The MacBook Neo is a $500 Wake-Up Call for the Entire PC Industry

No it is not.

The RAM is packaged under the processor logic. It is NOT part of the CPU

https://www.techpowerup.com/347063/apple-macbook-neo-capped-at-8-gb-ram-by-a18-pro-info-pop-packaging


Google has already come out and states chromeOS isnt going anywhere anytime soon. It will still exist for low cost educational devices.

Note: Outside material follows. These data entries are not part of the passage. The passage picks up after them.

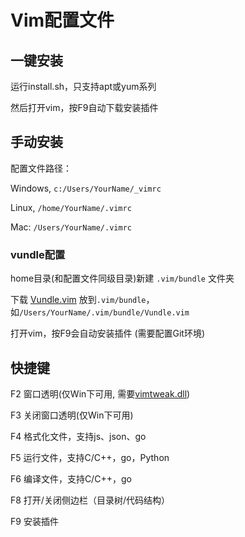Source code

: # Vim配置文件

## 一键安装

运行install.sh，只支持apt或yum系列

然后打开vim，按F9自动下载安装插件

## 手动安装

配置文件路径：

Windows, `c:/Users/YourName/_vimrc`

Linux, `/home/YourName/.vimrc`

Mac: `/Users/YourName/.vimrc`

### vundle配置

home目录(和配置文件同级目录)新建 `.vim/bundle` 文件夹

下载 [Vundle.vim](https://github.com/VundleVim/Vundle.vim) 放到`.vim/bundle`，如`/Users/YourName/.vim/bundle/Vundle.vim`

打开vim，按F9会自动安装插件 (需要配置Git环境)


## 快捷键

F2 窗口透明(仅Win下可用, 需要[vimtweak.dll](http://www.vim.org/scripts/script.php?script_id=687))

F3 关闭窗口透明(仅Win下可用)

F4 格式化文件，支持js、json、go

F5 运行文件，支持C/C++，go，Python

F6 编译文件，支持C/C++，go

F8 打开/关闭侧边栏（目录树/代码结构）

F9 安装插件

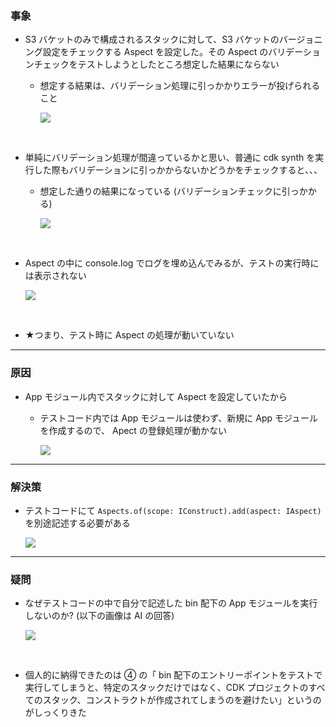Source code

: ### 事象

- S3 バケットのみで構成されるスタックに対して、S3 バケットのバージョニング設定をチェックする Aspect を設定した。その Aspect のバリデーションチェックをテストしようとしたところ想定した結果にならない

    - 想定する結果は、バリデーション処理に引っかかりエラーが投げられること

        <img src="../img/Issue-CDK-Validation-Test_1.svg" />

<br>

- 単純にバリデーション処理が間違っているかと思い、普通に cdk synth を実行した際もバリデーションに引っかからないかどうかをチェックすると、、、

    - 想定した通りの結果になっている (バリデーションチェックに引っかかる)

        <img src="../img/Issue-CDK-Validation-Test_2.svg" />

<br>

- Aspect の中に console.log でログを埋め込んでみるが、テストの実行時には表示されない

    <img src="../img/Issue-CDK-Validation-Test_3.svg" />

<br>

- ★つまり、テスト時に Aspect の処理が動いていない

---

### 原因

- App モジュール内でスタックに対して Aspect を設定していたから

    - テストコード内では App モジュールは使わず、新規に App モジュールを作成するので、 Apect の登録処理が動かない

        <img src="../img/Issue-CDK-Validation-Test_4.svg" />

---

### 解決策

- テストコードにて `Aspects.of(scope: IConstruct).add(aspect: IAspect)` を別途記述する必要がある

    <img src="../img/Issue-CDK-Validation-Test_5.svg" />

---

### 疑問

- なぜテストコードの中で自分で記述した bin 配下の App モジュールを実行しないのか? (以下の画像は AI の回答)

    <img src="../img/Issue-CDK-Validation-Test_6.svg" />

<br>

- 個人的に納得できたのは ④ の「 bin 配下のエントリーポイントをテストで実行してしまうと、特定のスタックだけではなく、CDK プロジェクトのすべてのスタック、コンストラクトが作成されてしまうのを避けたい」というのがしっくりきた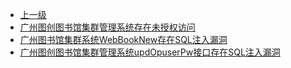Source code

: * [上一级](docs/wy876_poc/)
* [广州图创图书馆集群管理系统存在未授权访问](docs/wy876_poc/%E5%B9%BF%E5%B7%9E%E5%9B%BE%E5%88%9B%E5%9B%BE%E4%B9%A6%E9%A6%86%E9%9B%86%E7%BE%A4%E7%AE%A1%E7%90%86%E7%B3%BB%E7%BB%9F/%E5%B9%BF%E5%B7%9E%E5%9B%BE%E5%88%9B%E5%9B%BE%E4%B9%A6%E9%A6%86%E9%9B%86%E7%BE%A4%E7%AE%A1%E7%90%86%E7%B3%BB%E7%BB%9F%E5%AD%98%E5%9C%A8%E6%9C%AA%E6%8E%88%E6%9D%83%E8%AE%BF%E9%97%AE.md)
* [广州图书馆集群系统WebBookNew存在SQL注入漏洞](docs/wy876_poc/%E5%B9%BF%E5%B7%9E%E5%9B%BE%E5%88%9B%E5%9B%BE%E4%B9%A6%E9%A6%86%E9%9B%86%E7%BE%A4%E7%AE%A1%E7%90%86%E7%B3%BB%E7%BB%9F/%E5%B9%BF%E5%B7%9E%E5%9B%BE%E4%B9%A6%E9%A6%86%E9%9B%86%E7%BE%A4%E7%B3%BB%E7%BB%9FWebBookNew%E5%AD%98%E5%9C%A8SQL%E6%B3%A8%E5%85%A5%E6%BC%8F%E6%B4%9E.md)
* [广州图创图书馆集群管理系统updOpuserPw接口存在SQL注入漏洞](docs/wy876_poc/%E5%B9%BF%E5%B7%9E%E5%9B%BE%E5%88%9B%E5%9B%BE%E4%B9%A6%E9%A6%86%E9%9B%86%E7%BE%A4%E7%AE%A1%E7%90%86%E7%B3%BB%E7%BB%9F/%E5%B9%BF%E5%B7%9E%E5%9B%BE%E5%88%9B%E5%9B%BE%E4%B9%A6%E9%A6%86%E9%9B%86%E7%BE%A4%E7%AE%A1%E7%90%86%E7%B3%BB%E7%BB%9FupdOpuserPw%E6%8E%A5%E5%8F%A3%E5%AD%98%E5%9C%A8SQL%E6%B3%A8%E5%85%A5%E6%BC%8F%E6%B4%9E.md)
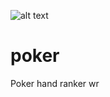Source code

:![alt text](http://donnemartin.com/wp-content/uploads/2014/10/poker_cover.jpg)

poker
============

Poker hand ranker wr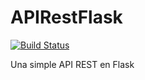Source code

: # APIRestFlask

[![Build Status](https://travis-ci.org/Mustapha90/APIRestFlask.svg?branch=master)](https://travis-ci.org/Mustapha90/APIRestFlask)

Una simple API REST en Flask
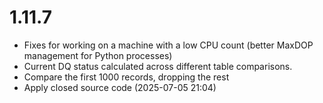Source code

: # 1.11.7

* Fixes for working on a machine with a low CPU count (better MaxDOP management for Python processes)
* Current DQ status calculated across different table comparisons.
* Compare the first 1000 records, dropping the rest
* Apply closed source code (2025-07-05 21:04)
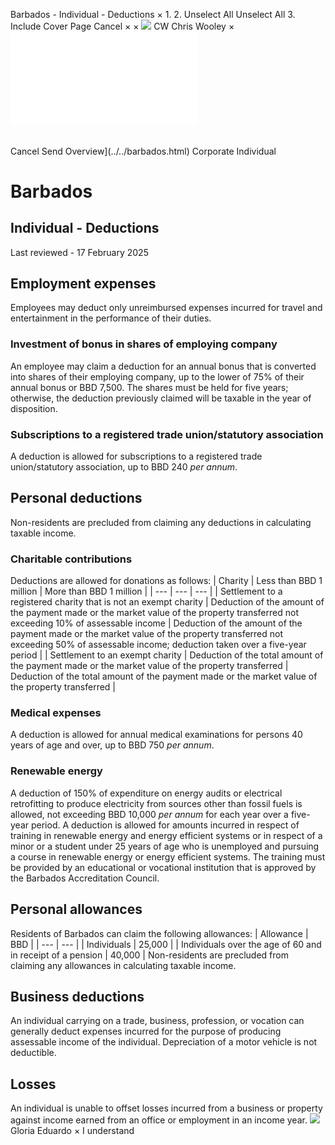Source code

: Barbados - Individual - Deductions
×
1.
2.
Unselect All
Unselect All
3.
Include Cover Page
Cancel
×
×
![](../../-/media/world-wide-tax-summaries/attachments/global---chris-wooley.ashx%3Frev=ac5e5f3223b34096b1afc2a6009c7320&revision=ac5e5f32-23b3-4096-b1af-c2a6009c7320&hash=859B7ADC84DC2CBEC9760E9E6EE7DE6D0A8BFCDF)
CW
Chris Wooley
×
![](deductions.html)
######
Cancel
Send
Overview](../../barbados.html)
Corporate
Individual
# Barbados
## Individual - Deductions
Last reviewed - 17 February 2025
## Employment expenses
Employees may deduct only unreimbursed expenses incurred for travel and entertainment in the performance of their duties.
### Investment of bonus in shares of employing company
An employee may claim a deduction for an annual bonus that is converted into shares of their employing company, up to the lower of 75% of their annual bonus or BBD 7,500. The shares must be held for five years; otherwise, the deduction previously claimed will be taxable in the year of disposition.
### Subscriptions to a registered trade union/statutory association
A deduction is allowed for subscriptions to a registered trade union/statutory association, up to BBD 240 *per annum*.
## Personal deductions
Non-residents are precluded from claiming any deductions in calculating taxable income.
### Charitable contributions
Deductions are allowed for donations as follows:
| Charity | Less than BBD 1 million | More than BBD 1 million |
| --- | --- | --- |
| Settlement to a registered charity that is not an exempt charity | Deduction of the amount of the payment made or the market value of the property transferred not exceeding 10% of assessable income | Deduction of the amount of the payment made or the market value of the property transferred not exceeding 50% of assessable income; deduction taken over a five-year period |
| Settlement to an exempt charity | Deduction of the total amount of the payment made or the market value of the property transferred | Deduction of the total amount of the payment made or the market value of the property transferred |
### Medical expenses
A deduction is allowed for annual medical examinations for persons 40 years of age and over, up to BBD 750 *per annum*.
### Renewable energy
A deduction of 150% of expenditure on energy audits or electrical retrofitting to produce electricity from sources other than fossil fuels is allowed, not exceeding BBD 10,000 *per annum* for each year over a five-year period.
A deduction is allowed for amounts incurred in respect of training in renewable energy and energy efficient systems or in respect of a minor or a student under 25 years of age who is unemployed and pursuing a course in renewable energy or energy efficient systems. The training must be provided by an educational or vocational institution that is approved by the Barbados Accreditation Council.
## Personal allowances
Residents of Barbados can claim the following allowances:
| Allowance | BBD |
| --- | --- |
| Individuals | 25,000 |
| Individuals over the age of 60 and in receipt of a pension | 40,000 |
Non-residents are precluded from claiming any allowances in calculating taxable income.
## Business deductions
An individual carrying on a trade, business, profession, or vocation can generally deduct expenses incurred for the purpose of producing assessable income of the individual.
Depreciation of a motor vehicle is not deductible.
## Losses
An individual is unable to offset losses incurred from a business or property against income earned from an office or employment in an income year.
![](../../-/media/world-wide-tax-summaries/attachments/barbados---gloria-eduardo.ashx%3Frev=06c00b9babb74325914ddf02bc0c395a&revision=06c00b9b-abb7-4325-914d-df02bc0c395a&hash=DC4345C424581A87DDF42794BAFFDC055E615E13)
Gloria Eduardo
×
I understand
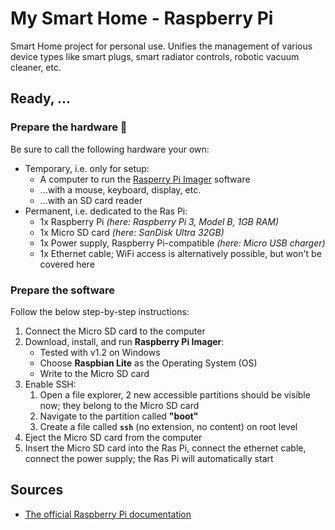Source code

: # My Smart Home - Raspberry Pi

Smart Home project for personal use.
Unifies the management of various device types like smart plugs, smart radiator controls, robotic vacuum cleaner, etc.


## Ready, ...


### Prepare the hardware 🧰

Be sure to call the following hardware your own:

* Temporary, i.e. only for setup:
	* A computer to run the [Rasperry Pi Imager](https://www.raspberrypi.org/downloads/) software
	* ...with a mouse, keyboard, display, etc.
	* ...with an SD card reader
* Permanent, i.e. dedicated to the Ras Pi:
	* 1x Raspberry Pi *(here: Raspberry Pi 3, Model B, 1GB RAM)*
	* 1x Micro SD card *(here: SanDisk Ultra 32GB)*
	* 1x Power supply, Raspberry Pi-compatible *(here: Micro USB charger)*
	* 1x Ethernet cable; WiFi access is alternatively possible, but won't be covered here


### Prepare the software

Follow the below step-by-step instructions:

1. Connect the Micro SD card to the computer
2. Download, install, and run **Raspberry Pi Imager**:
	* Tested with v1.2 on Windows
	* Choose **Raspbian Lite** as the Operating System (OS)
	* Write to the Micro SD card
2. Enable SSH:
	1. Open a file explorer, 2 new accessible partitions should be visible now; they belong to the Micro SD card
	2. Navigate to the partition called **"boot"**
	2. Create a file called **`ssh`** (no extension, no content) on root level
2. Eject the Micro SD card from the computer
2. Insert the Micro SD card into the Ras Pi, connect the ethernet cable, connect the power supply; the Ras Pi will automatically start


## Sources

* [The official Raspberry Pi documentation](https://projects.raspberrypi.org/en/projects/raspberry-pi-getting-started)
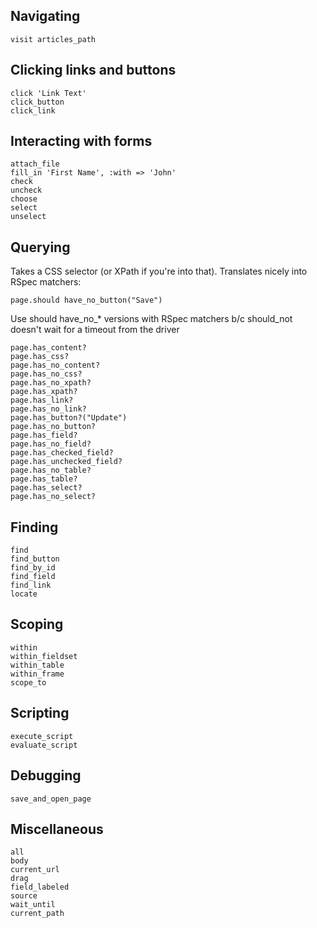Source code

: Navigating
----------

    visit articles_path

Clicking links and buttons
--------------------------

    click 'Link Text'
    click_button
    click_link

Interacting with forms
----------------------

    attach_file
    fill_in 'First Name', :with => 'John'
    check
    uncheck
    choose
    select
    unselect

Querying
--------

Takes a CSS selector (or XPath if you're into that).
Translates nicely into RSpec matchers:

    page.should have_no_button("Save")

Use should have_no_* versions with RSpec matchers b/c
should_not doesn't wait for a timeout from the driver

    page.has_content?
    page.has_css?
    page.has_no_content?
    page.has_no_css?
    page.has_no_xpath?
    page.has_xpath?
    page.has_link?
    page.has_no_link?
    page.has_button?("Update")
    page.has_no_button?
    page.has_field?
    page.has_no_field?
    page.has_checked_field?
    page.has_unchecked_field?
    page.has_no_table?
    page.has_table?
    page.has_select?
    page.has_no_select?

Finding
-------

    find
    find_button
    find_by_id
    find_field
    find_link
    locate

Scoping
-------

    within
    within_fieldset
    within_table
    within_frame
    scope_to

Scripting
---------

    execute_script
    evaluate_script

Debugging
---------

    save_and_open_page

Miscellaneous
-------------

    all
    body
    current_url
    drag
    field_labeled
    source
    wait_until
    current_path

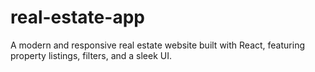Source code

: # real-estate-app
A modern and responsive real estate website built with React, featuring property listings, filters, and a sleek UI.
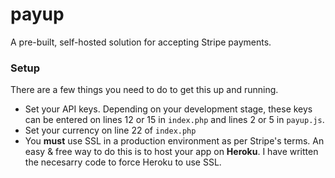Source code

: payup
=====

A pre-built, self-hosted solution for accepting Stripe payments.

### Setup

There are a few things you need to do to get this up and running.

* Set your API keys. Depending on your development stage, these keys can be entered on lines 12 or 15 in `index.php` and lines 2 or 5 in `payup.js`.
* Set your currency on line 22 of `index.php`
* You **must** use SSL in a production environment as per Stripe's terms. An easy & free way to do this is to host your app on **Heroku**. I have written the necesarry code to force Heroku to use SSL. 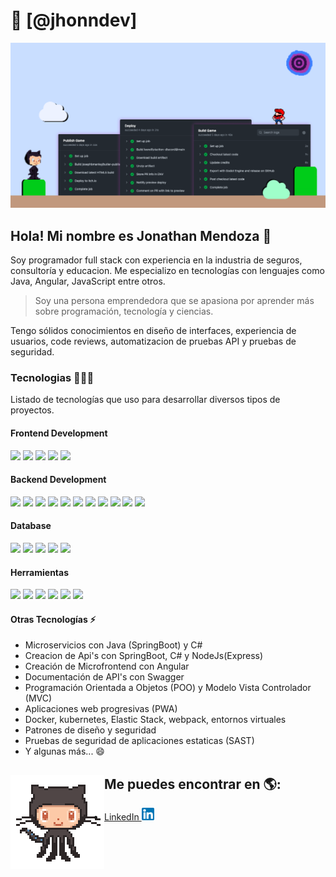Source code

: # 🤖 [@jhonndev]

![GitHub Profile](https://github.com/jhonndev/jhonndev/blob/main/githubProfile.png)

## Hola! Mi nombre es Jonathan Mendoza 👋

Soy programador full stack con experiencia en la industria de seguros, consultoría y educacion. Me especializo en tecnologías con lenguajes como Java, Angular, JavaScript entre otros.

> Soy una persona emprendedora que se apasiona por aprender más sobre programación, tecnología y ciencias.

Tengo sólidos conocimientos en diseño de interfaces, experiencia de usuarios, code reviews, automatizacion de pruebas API y pruebas de seguridad.

### Tecnologias 👨🏻‍💻 

Listado de tecnologías que uso para desarrollar diversos tipos de proyectos.

#### Frontend Development

<p>
  <img src="https://img.shields.io/badge/HTML5-E34F26?style=for-the-badge&logo=html5&logoColor=white">
  <img src="https://img.shields.io/badge/CSS3-1572B6?style=for-the-badge&logo=css3&logoColor=white">
  <img src="https://img.shields.io/badge/Angular-DD0031?style=for-the-badge&logo=angular&logoColor=white">
  <img src="https://img.shields.io/badge/JavaScript-F7DF1E?style=for-the-badge&logo=javascript&logoColor=black">
  <img src="https://img.shields.io/badge/Bootstrap-purple?style=for-the-badge&logo=bootstrap&logoColor=white">
</p>

#### Backend Development

<p>
  <img src="https://img.shields.io/badge/Node.js-339933?style=for-the-badge&logo=nodedotjs&logoColor=white">
  <img src="https://img.shields.io/badge/Express.js-000000?style=for-the-badge&logo=express&logoColor=white">
  <img src="https://img.shields.io/badge/Php-7175AA?style=for-the-badge&logo=php&logoColor=white">
  <img src="https://img.shields.io/badge/Java-0D83BE?style=for-the-badge&logo=java&logoColor=red">
  <img src="https://img.shields.io/badge/Springboot-66AA3B?style=for-the-badge&logo=springboot&logoColor=white">
  <img src="https://img.shields.io/badge/Javalite-E44F4E?style=for-the-badge&logo=javalite&logoColor=white">
  <img src="https://img.shields.io/badge/Python-346B99?style=for-the-badge&logo=python&logoColor=F2C000">
  <img src="https://img.shields.io/badge/Django-0B2C1E?style=for-the-badge&logo=django&logoColor=white">
  <img src="https://img.shields.io/badge/Flask-B4B4B4?style=for-the-badge&logo=flask&logoColor=white">
  <img src="https://img.shields.io/badge/Typescript-0074C3?style=for-the-badge&logo=typescript&logoColor=white">
  <img src="https://img.shields.io/badge/csharp-purple?style=for-the-badge&logo=csharp&logoColor=white">
</p>

#### Database

<p>
  <img src="https://img.shields.io/badge/MongoDB-white?style=for-the-badge&logo=mongodb&logoColor=4EA94B">
  <img src="https://img.shields.io/badge/MySQL-005C84?style=for-the-badge&logo=mysql&logoColor=white">
  <img src="https://img.shields.io/badge/SQLserver-white?style=for-the-badge&logo=microsoftsqlserver&logoColor=red">
  <img src="https://img.shields.io/badge/PostgreSQL-0074C3?style=for-the-badge&logo=postgresql&logoColor=white">
  <img src="https://img.shields.io/badge/MariaDB-B67056?style=for-the-badge&logo=mariadb&logoColor=white">
</p>

#### Herramientas

<p>
  <img src="https://img.shields.io/badge/Git-F05032?style=for-the-badge&logo=git&logoColor=white">
  <img src="https://img.shields.io/badge/GitHub-100000?style=for-the-badge&logo=github&logoColor=white">
  <img src="https://img.shields.io/badge/gitlab-white?style=for-the-badge&logo=gitlab&logoColor=orange">
  <img src="https://img.shields.io/badge/Linux-FCC624?style=for-the-badge&logo=linux&logoColor=black">
  <img src="https://img.shields.io/badge/Postman-FF6C37?style=for-the-badge&logo=Postman&logoColor=white">
  <img src="https://img.shields.io/badge/soapui-yellow?style=for-the-badge&logo=soapui&logoColor=green">
</p>

#### Otras Tecnologías ⚡

- Microservicios con Java (SpringBoot) y C#
- Creacion de Api's con SpringBoot, C# y NodeJs(Express)
- Creación de Microfrontend con Angular
- Documentación de API's con Swagger
- Programación Orientada a Objetos (POO) y Modelo Vista Controlador (MVC)
- Aplicaciones web progresivas (PWA)
- Docker, kubernetes, Elastic Stack, webpack, entornos virtuales
- Patrones de diseño y seguridad
- Pruebas de seguridad de aplicaciones estaticas (SAST)
- Y algunas más... 😄

## Me puedes encontrar en 🌎: <img align="left" width="150" height="150" src="githubWeb.gif">
- <a href="https://www.linkedin.com/in/jon-gonmen/">LinkedIn <img width="20" height="20" src="linkedin.png"></a>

You want to talk Apple innovation? Apple doesnt even HAVE any sort of first party MDM. They are entirely reliant on 3rd party tools like JAMF. They have a very long way to go to match what Google offers.
You're talking semantics. First, the RAM is packaged ABOVE the CPU die, not below it. Second, people commonly use the term "CPU" to denote the chip that contains the actual CPU. Whether or not it comes with RAM embedded in the package most people don't care. Same with Lunar Lake chips -- CPU + RAM in a single package yet everyone calls it the "CPU".
 
Interesting move by Apple. Definitely a good entry point into the Apple ecosystem and perfectly powerful enough for most daily tasks (a Raspberry pi 400 is perfectly capable as a daily driver for most people - the Neo will be the tech hit this year). Cunning move to package only 256GB space as it makes buying Apple cloud a no-brainer. 8 GB is more than enough RAM for anything other than windows 11 - these are not gaming machines or video editing workstations. I'm not in the market for such a device but if the other half's Lenovo Yoga dies this could easily be a replacement (especially as it comes in a selection of colours - I had to get the Lenovo because it was a "lovely Orchid" colour - it only has 8GB RAM and a 256GB NVMe, there is space to upgrage but no problem as yet).
 
I just picked up an open-box Chromebook Plus with 8GB and a beautiful 16" 120Hz display last year for $170. It blows away my 16GB HP Windows laptop from 2020. Turn off Google Play and over 5GB free for browsing, etc. 8GB is fine at this price point on a non-Windows machine, and it's a great move for Apple to access a consumer audience they typically ignore. Essentially $500 for a light, fast, solidly built "Chromebook", but with access to MacOS.
 
The "Mac Chromebook" has one big advantage over Google's: the OS.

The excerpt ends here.